Allerdings gibt es auch einige Schlupflöcher, durch die Eigentümer und Vermieter einige Abgaben sparen können. Das ist eine Herausforderung, denn im deutschen Steuerrecht gibt es dafür viele Ausnahmeregelungen und Spezialfälle.

Die Immobilie als Kapitalanlage

Besonders attraktiv wird die Immobilie für den Eigentümer, wenn diese als Kapitalanlage und nicht als Eigenheim selbst genutzt wird. Denn bei einer Vermietung werden zahlreiche Ausgaben fällig, die von der Steuer abgesetzt werden können. Dazu zählen beispielsweise der Kaufpreis (beziehungsweise die Baukosten), Abstandszahlungen für die Einrichtung, anfallende Reparaturkosten, Ausgaben für die Gartenpflege und die Werbungskosten. In manchen Fällen zählen auch die Schuldzinsen aus der Immobilienfinanzierung unter die Kategorie der Werbungskosten.
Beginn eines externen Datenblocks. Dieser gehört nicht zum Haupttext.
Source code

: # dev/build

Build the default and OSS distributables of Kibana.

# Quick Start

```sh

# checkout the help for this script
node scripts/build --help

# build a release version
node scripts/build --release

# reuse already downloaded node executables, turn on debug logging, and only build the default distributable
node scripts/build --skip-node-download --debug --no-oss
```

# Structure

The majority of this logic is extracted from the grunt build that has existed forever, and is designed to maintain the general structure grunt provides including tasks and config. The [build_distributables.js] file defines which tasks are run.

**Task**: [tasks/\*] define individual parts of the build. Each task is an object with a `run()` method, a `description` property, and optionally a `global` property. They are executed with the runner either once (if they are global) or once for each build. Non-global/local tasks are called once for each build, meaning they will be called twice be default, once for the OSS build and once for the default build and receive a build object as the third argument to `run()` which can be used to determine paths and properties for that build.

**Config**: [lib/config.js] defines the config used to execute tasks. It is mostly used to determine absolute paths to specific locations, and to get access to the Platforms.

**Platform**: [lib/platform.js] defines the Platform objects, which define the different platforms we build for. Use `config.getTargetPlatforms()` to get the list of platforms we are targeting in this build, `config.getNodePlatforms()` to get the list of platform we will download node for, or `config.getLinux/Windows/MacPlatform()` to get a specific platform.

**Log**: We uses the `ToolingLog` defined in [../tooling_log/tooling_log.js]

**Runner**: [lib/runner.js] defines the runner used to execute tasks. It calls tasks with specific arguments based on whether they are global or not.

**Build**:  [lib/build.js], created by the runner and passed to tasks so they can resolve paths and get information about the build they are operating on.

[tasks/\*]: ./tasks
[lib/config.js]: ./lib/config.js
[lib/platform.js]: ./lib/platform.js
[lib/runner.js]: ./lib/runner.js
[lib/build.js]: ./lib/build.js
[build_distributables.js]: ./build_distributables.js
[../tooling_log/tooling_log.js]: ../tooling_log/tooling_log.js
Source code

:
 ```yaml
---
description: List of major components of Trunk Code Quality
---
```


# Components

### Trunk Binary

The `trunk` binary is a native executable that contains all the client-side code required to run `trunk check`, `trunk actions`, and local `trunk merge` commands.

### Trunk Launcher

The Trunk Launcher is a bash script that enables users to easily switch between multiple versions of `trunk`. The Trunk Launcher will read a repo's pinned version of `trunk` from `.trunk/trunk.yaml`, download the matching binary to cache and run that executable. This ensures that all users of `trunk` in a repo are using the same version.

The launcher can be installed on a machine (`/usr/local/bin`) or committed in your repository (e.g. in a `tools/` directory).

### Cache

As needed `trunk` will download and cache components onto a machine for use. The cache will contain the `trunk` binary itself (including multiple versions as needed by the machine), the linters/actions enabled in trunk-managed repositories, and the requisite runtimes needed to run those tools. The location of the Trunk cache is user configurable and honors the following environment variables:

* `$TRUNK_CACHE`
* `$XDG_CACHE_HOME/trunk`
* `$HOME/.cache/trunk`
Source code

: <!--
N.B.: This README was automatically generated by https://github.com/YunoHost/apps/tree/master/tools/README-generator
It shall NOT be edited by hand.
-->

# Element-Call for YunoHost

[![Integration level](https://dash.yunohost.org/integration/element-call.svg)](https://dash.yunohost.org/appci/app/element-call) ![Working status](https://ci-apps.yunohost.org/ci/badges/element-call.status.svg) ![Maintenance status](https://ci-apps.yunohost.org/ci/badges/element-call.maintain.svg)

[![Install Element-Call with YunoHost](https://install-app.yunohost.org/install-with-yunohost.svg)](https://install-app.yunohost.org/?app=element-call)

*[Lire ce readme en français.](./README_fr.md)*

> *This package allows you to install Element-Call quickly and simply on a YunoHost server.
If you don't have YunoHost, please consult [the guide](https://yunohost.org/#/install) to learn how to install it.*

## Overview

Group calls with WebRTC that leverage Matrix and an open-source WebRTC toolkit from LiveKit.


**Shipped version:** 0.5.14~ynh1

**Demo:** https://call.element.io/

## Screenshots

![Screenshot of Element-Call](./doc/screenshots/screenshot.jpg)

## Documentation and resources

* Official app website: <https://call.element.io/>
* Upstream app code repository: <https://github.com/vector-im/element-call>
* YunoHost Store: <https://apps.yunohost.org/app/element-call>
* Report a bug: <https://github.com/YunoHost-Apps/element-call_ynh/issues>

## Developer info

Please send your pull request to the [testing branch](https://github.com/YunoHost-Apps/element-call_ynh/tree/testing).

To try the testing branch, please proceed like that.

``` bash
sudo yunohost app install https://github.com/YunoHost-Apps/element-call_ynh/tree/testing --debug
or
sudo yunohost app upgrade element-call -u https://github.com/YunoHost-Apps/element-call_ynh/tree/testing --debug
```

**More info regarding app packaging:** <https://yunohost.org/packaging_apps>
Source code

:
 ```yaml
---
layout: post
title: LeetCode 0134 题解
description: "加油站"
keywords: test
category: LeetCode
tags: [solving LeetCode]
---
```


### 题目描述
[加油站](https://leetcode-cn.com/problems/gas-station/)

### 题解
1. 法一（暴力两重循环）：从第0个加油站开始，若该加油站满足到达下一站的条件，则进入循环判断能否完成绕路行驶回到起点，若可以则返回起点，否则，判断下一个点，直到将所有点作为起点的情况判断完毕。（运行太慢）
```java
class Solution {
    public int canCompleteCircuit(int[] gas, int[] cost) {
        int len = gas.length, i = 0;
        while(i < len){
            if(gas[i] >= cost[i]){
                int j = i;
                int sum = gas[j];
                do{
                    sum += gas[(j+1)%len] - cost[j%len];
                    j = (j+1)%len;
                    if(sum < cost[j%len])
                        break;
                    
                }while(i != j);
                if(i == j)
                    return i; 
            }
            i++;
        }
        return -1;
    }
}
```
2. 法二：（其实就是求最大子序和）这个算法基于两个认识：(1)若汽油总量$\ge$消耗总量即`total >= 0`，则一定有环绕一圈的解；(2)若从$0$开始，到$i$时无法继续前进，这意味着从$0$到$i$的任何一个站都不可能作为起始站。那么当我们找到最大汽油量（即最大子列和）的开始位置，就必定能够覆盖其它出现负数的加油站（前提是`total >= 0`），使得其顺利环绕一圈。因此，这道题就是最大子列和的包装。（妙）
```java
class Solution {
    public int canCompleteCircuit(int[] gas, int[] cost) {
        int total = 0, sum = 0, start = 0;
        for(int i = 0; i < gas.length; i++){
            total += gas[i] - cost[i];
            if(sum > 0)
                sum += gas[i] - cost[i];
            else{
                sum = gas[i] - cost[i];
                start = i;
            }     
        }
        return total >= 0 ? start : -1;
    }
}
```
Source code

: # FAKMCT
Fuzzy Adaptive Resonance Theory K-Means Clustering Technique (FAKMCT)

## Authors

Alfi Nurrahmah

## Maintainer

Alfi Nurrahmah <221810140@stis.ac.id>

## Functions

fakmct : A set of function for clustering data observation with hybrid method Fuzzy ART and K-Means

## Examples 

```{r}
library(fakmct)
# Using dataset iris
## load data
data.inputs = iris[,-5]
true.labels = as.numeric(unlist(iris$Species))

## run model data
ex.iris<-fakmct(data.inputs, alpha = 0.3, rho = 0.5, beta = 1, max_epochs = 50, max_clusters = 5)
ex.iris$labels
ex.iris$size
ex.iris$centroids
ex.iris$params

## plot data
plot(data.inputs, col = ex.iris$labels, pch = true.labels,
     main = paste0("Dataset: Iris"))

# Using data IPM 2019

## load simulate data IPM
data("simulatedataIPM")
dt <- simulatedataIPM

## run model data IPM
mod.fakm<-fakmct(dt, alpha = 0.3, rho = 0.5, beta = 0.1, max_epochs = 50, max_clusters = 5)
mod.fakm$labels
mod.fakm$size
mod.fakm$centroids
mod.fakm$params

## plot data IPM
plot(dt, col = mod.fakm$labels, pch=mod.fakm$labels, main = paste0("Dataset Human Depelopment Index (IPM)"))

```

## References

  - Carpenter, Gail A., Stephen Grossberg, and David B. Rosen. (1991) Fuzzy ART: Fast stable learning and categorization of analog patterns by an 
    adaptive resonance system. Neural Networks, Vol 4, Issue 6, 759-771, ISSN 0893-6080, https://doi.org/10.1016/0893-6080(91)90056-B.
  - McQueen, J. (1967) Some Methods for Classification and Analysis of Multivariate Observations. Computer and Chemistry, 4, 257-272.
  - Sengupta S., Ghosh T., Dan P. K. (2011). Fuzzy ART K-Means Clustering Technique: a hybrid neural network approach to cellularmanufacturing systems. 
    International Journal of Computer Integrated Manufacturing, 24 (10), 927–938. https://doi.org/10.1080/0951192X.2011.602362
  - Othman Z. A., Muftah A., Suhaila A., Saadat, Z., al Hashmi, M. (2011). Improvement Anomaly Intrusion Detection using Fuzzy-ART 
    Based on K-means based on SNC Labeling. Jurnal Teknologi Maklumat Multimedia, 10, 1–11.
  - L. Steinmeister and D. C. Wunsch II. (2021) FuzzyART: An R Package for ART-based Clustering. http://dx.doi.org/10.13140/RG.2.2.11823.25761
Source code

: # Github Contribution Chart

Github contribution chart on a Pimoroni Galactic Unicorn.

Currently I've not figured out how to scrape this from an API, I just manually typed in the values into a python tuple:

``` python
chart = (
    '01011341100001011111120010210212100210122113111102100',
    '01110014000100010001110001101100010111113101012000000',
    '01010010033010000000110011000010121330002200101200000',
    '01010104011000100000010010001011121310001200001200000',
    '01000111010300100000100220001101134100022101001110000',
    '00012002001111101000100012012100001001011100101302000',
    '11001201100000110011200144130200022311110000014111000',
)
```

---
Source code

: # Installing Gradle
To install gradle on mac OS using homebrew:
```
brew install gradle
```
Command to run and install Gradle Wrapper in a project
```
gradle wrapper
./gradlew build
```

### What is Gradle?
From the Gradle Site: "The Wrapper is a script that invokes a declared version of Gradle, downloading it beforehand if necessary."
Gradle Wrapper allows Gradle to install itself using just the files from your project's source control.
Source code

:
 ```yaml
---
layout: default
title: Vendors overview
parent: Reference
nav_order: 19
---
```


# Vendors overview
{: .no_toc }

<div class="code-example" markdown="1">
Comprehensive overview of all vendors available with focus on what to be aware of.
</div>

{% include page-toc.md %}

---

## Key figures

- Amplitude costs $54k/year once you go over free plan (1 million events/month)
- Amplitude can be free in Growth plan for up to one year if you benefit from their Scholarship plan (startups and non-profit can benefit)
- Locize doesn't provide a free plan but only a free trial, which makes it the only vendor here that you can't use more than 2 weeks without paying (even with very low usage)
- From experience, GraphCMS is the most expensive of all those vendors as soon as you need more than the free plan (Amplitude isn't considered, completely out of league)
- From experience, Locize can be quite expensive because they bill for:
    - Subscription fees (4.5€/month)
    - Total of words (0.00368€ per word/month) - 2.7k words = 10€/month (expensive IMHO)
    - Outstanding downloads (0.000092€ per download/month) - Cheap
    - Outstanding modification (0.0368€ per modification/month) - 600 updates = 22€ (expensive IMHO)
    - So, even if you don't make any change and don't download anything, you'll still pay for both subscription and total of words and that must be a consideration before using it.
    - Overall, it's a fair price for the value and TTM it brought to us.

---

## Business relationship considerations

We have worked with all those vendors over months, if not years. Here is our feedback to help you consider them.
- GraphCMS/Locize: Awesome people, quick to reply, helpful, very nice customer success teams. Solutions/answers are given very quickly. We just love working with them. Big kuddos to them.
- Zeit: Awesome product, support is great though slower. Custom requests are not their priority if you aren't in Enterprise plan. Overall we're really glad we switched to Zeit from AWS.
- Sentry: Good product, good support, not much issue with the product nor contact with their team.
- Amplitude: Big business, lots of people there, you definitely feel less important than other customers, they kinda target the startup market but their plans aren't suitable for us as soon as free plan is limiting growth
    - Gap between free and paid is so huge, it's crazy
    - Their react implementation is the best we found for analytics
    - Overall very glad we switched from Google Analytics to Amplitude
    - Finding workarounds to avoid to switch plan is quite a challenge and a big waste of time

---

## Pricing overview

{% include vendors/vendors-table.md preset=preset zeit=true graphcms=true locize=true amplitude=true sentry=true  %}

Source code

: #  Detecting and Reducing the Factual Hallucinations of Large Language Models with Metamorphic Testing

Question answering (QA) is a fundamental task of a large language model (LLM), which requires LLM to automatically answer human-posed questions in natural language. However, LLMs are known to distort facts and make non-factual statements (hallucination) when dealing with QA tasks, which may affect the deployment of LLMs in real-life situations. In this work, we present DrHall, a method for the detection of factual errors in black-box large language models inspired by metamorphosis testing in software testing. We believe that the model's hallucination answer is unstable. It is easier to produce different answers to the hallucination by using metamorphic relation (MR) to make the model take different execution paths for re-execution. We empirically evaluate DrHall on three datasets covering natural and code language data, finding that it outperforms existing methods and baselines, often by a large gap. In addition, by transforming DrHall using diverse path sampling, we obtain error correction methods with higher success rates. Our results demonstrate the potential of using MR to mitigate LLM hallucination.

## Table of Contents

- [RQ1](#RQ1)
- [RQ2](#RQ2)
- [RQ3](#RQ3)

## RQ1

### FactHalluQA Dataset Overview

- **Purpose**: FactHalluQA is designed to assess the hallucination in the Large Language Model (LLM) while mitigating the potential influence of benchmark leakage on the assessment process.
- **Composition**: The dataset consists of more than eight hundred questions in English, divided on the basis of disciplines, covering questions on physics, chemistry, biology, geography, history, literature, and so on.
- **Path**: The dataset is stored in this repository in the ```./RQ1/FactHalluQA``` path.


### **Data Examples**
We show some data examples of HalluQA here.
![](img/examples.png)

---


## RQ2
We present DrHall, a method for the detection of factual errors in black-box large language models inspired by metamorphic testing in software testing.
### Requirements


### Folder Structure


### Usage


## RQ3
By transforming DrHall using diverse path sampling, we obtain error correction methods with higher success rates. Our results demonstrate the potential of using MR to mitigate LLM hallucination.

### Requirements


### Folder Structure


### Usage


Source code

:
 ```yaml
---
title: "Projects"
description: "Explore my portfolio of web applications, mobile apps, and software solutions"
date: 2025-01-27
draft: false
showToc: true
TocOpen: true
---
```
Besonders Denkmal-Immobilien werden steuerlich gefördert. Denn als Investor können Sie acht Jahre lange die Modernisierungskosten mit jährlich neun Prozent und danach vier weitere Jahre mit sieben Prozent steuerlich geltend machen. Bei den Anschaffungskosten gibt es zusätzlich die lineare Absetzung für Abnutzungserscheinungen.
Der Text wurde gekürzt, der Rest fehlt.